Nel tempo, alla riduzione dei mezzi operativi vie-ne a corrispondere, in modo sempre più perentorio, una sempre maggiore concentrazione dell’immagine, sino a giungere agli iceberg di Linea d’orizzonte, tempere al silicone su carta, che si collocano al limite tra visibilità e invisibilità, finitudine e infinito, spazialità luminosa delle superfici e oscurità dei recessi senza fondo.

Dalle parti emerse degli iceberg ci si protende ad ascoltare quel che trascorre al di sotto. La linea d’orizzonte alta pone lo spettatore in corrispondenza  di ciò che è sommerso, di ciò che quietamente sprofonda nelle sconfinate regioni della lontananza, dell’inconoscibile, in cui si inseguono concavità e convessità, in un’ondulata sedimentazione di pieghe.

La moltiplicazione seriale degli iceberg, di dimensioni estremamente varie, senza cesure di spazi bianchi, senza silenzi a separare l’uno dall’altro,  crea un teatro mobilissimo, tra differenza e ripetizione, con una felice successione ritmica di colori e di toni che si modula in mille variazioni sia nella parte emersa sia in quella che si inabissa. Compresse e avviluppate, piega su piega, le masse sommerse, quasi un concentrato del mondo, sembrano suscettibili di espandersi potenzialmente all’infinito, nel centro stesso dell’abisso.

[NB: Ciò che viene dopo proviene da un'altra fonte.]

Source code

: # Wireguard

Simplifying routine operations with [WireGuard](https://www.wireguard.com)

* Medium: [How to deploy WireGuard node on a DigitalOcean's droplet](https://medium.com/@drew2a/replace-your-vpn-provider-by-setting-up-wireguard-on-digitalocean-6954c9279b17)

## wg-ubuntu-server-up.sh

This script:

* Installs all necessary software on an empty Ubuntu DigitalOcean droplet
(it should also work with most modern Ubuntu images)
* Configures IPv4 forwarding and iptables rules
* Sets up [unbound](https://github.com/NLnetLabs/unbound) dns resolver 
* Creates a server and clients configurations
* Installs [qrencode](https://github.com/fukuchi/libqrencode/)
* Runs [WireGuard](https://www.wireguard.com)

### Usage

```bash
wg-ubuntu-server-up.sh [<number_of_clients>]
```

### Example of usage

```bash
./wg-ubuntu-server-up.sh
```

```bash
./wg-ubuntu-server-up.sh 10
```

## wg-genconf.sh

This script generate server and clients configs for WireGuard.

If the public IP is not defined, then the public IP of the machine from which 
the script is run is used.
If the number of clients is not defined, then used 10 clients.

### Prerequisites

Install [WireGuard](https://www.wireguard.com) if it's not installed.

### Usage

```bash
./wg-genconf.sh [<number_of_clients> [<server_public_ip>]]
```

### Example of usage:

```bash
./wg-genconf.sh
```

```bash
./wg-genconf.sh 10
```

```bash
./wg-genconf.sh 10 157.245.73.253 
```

A un’altezza di m 2,03 si pone, appunto, la linea dell’orizzonte, frontiera e limite della visione e della conoscenza, linea di confine tra la lontananza del passato e l’assolutamente ignoto del futuro,  nell’aleatorietà del nostro essere viventi.

Ma più lo sguardo torna a percorrerla, facendo tutto il giro delle pareti, più si lascia prendere dalle pulsazioni dinamiche, dal puro ritmo delle forme e dei colori. Quello che resta alla fine è un senso di gioia, la gioia pura, senza ragione, che nasce dalla felicità delle immagini.